Ad.c. Syarat hal tertentu;
Ketentuan untuk hal tertentu ini menyangkut objek hukum atau mengenai benda dalam suatu perjanjian antara para subjek hukum, apakah menyangkut
benda berwujud, tidak berwujud, benda bergerak, atau benda tidak bergerak. Dalam Pasal 1332 sampai Pasal 1334 KUH Perdata dijabarkan mengenai keharusan adanya suatu objek dalam perjanjian, hal ini adalah konsekuensi logis dari perjanjian tertulis itu sendiri. Tanpa adanya suatu objek, yang merupakan tujuan dari para pihak, yang berisikan hak dan kewajiban dari salah satu atau para pihak dalam perjanjian, maka perjanjian itu sendiri absurb adanya.36
Ad.d. Syarat sebab yang halal.
Isitilah kata halal bukanlah lawan kata haram dalam hukum Islam, tetapi yang dimaksud sebab yang halal adalah bahwa isi perjanjian tersebut tidak bertentangan dengan perundang-undangan, hal tersebut dikuatkan dari pernyataan sebagaimana dinyatakan dalam Pasal 1335 sampai dengan Pasal 1337 KUH Perdata yang mengatur mengenai kewajiban adanya suatu kausa yang halal dalam setiap perjanjian yang dibuat oleh para pihak.

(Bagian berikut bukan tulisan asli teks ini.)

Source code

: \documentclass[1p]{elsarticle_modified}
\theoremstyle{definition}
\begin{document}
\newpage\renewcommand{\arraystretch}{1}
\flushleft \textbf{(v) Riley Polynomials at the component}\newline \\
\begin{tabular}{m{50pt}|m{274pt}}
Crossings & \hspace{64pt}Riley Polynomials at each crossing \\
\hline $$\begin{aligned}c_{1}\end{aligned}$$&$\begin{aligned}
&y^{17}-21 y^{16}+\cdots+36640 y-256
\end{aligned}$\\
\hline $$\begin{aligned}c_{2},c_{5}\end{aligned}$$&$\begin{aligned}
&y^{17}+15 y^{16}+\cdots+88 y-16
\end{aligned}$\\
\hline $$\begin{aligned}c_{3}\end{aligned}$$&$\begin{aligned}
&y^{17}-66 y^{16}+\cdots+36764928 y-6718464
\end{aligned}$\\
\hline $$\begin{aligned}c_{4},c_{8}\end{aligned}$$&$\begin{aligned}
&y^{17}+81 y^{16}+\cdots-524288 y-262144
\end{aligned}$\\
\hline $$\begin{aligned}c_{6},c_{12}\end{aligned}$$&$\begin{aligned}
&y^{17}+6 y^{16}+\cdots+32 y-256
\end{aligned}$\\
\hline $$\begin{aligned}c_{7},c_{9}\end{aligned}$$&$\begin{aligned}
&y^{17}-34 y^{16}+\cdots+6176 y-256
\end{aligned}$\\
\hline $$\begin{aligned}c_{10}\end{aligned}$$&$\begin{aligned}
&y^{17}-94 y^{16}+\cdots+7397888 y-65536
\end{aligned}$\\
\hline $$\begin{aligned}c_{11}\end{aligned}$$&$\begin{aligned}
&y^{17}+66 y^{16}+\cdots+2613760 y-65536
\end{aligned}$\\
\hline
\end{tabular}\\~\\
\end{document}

Pasal 1337 KUH Perdata memberikan perumusan secara negatif, dengan dinyatakan bahwa suatu kausa dianggap secara terlarang, jika kausa tersebut dilarang oleh undang-undang, kesusilaan, maupun ketertiban umum yang berlaku dalam masyarakat dari waktu ke waktu. Menurut Yurisprudensi yang ditafsirkan dengan kausa adalah isi atau maksud dari perjanjian. Hakim yang dapat menguji apakah tujuan dari perjanjian itu dapat dilaksanakan dan apakah isi perjanjian tidak bertentangan dengan undang-undang, ketertiban umum dan kesusilaan.